I delivered on my end and I believe that they delivered that message to Assad who was probably shocked that everything was on the table for discussion from a U.S. perspective, and they just didn’t know how to react to that.
Mr. Jekielek: You didn’t get proof of life?
Mr. Patel: No.
Mr. Jekielek: Give me a picture of the full gamut of your work as senior director for counterterrorism.
Mr. Patel: As the head of the counterterrorism shop at the NSC, I had anywhere from 12 to 18 individual directors working for me on my team—everything from counterterrorism targets, to sanctions, to hostage rescue, to Iran, to Hezbollah. We run the gamut of Al-Qaeda, ISIS, everything.
You have subject matter experts pulling in the interagency and running the process and aligning it with the President’s priorities, and his were pretty clear.

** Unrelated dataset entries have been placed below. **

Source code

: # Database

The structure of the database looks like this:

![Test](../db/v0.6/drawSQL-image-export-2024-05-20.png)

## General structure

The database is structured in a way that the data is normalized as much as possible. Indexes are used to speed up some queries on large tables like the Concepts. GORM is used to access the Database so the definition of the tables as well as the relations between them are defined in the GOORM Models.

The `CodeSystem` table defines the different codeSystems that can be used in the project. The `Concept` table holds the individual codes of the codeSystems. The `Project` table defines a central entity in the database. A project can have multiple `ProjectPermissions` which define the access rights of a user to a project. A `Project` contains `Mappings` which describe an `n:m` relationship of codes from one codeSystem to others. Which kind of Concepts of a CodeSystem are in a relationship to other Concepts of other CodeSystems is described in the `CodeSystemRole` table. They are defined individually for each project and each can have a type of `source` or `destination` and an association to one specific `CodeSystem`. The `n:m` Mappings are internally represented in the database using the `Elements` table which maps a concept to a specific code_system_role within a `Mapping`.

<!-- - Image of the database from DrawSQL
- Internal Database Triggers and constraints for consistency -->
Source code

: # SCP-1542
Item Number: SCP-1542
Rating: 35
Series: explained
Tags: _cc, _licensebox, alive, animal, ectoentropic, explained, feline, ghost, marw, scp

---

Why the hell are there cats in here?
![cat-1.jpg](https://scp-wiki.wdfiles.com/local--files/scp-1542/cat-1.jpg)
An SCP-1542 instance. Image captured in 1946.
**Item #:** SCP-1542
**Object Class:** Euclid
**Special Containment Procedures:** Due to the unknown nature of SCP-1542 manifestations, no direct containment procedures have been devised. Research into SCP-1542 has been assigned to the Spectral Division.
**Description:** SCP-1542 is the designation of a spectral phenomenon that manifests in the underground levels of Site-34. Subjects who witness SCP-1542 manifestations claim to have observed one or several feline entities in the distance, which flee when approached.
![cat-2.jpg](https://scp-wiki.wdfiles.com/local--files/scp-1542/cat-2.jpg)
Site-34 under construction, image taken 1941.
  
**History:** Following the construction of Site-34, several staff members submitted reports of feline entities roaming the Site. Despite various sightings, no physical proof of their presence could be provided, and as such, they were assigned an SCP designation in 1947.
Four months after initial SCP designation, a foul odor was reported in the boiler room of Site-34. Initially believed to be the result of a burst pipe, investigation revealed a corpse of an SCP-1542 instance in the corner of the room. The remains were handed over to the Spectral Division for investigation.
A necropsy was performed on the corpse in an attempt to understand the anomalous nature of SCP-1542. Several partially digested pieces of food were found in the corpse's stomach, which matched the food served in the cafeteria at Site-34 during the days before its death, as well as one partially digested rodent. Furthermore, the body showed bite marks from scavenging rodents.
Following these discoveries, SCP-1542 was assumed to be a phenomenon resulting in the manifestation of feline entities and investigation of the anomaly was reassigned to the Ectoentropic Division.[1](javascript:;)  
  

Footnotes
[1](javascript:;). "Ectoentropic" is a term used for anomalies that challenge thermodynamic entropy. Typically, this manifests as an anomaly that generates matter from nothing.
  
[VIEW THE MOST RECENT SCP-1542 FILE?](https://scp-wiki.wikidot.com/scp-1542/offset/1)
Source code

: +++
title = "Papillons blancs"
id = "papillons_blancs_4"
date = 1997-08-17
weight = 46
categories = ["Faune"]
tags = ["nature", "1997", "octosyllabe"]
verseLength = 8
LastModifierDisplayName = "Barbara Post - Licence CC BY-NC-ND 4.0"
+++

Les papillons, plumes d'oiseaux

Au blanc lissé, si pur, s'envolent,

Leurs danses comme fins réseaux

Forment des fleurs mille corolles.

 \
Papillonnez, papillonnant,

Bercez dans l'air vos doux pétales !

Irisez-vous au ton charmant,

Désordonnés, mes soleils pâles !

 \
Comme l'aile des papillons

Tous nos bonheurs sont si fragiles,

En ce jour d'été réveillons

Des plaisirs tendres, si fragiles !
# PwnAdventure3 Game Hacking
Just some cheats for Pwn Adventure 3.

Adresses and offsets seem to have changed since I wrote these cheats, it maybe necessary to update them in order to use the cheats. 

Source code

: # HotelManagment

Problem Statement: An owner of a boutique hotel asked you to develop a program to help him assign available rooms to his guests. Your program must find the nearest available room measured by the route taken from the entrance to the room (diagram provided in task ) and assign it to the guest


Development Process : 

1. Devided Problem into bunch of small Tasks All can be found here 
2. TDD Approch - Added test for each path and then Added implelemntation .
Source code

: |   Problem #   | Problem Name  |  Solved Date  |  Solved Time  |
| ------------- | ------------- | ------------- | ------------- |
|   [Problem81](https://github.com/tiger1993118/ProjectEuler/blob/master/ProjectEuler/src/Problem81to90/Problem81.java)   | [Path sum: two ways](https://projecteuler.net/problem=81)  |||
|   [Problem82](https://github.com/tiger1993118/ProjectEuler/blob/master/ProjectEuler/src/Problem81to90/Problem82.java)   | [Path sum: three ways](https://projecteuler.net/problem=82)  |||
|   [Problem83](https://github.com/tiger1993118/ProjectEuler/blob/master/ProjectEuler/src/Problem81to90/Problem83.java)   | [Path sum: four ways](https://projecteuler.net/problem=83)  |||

We were responsible for; wipe out Al-Qaeda, kill Al-Qaeda senior leadership, get rid of [Abu Bakr al-Baghdadi] and ISIS, bring Americans home and cripple them with sanctions when needed. That was the breadth of the work that the CT shop, as we call it, did at the White House.
Mr. Jekielek: OK. And of course, probably the most popularized element of this was al-Baghdadi and what happened. Tell me about this operation?
Mr. Patel: Chasing the world’s number one terrorist is an interagency process where you need your Intel apparatus, your military apparatus, and your offensive operations apparatus, all to come together in one place. That happens at the White House at the National Security Council, where the President made it a priority. It’s a long term project. We built that over the course of years.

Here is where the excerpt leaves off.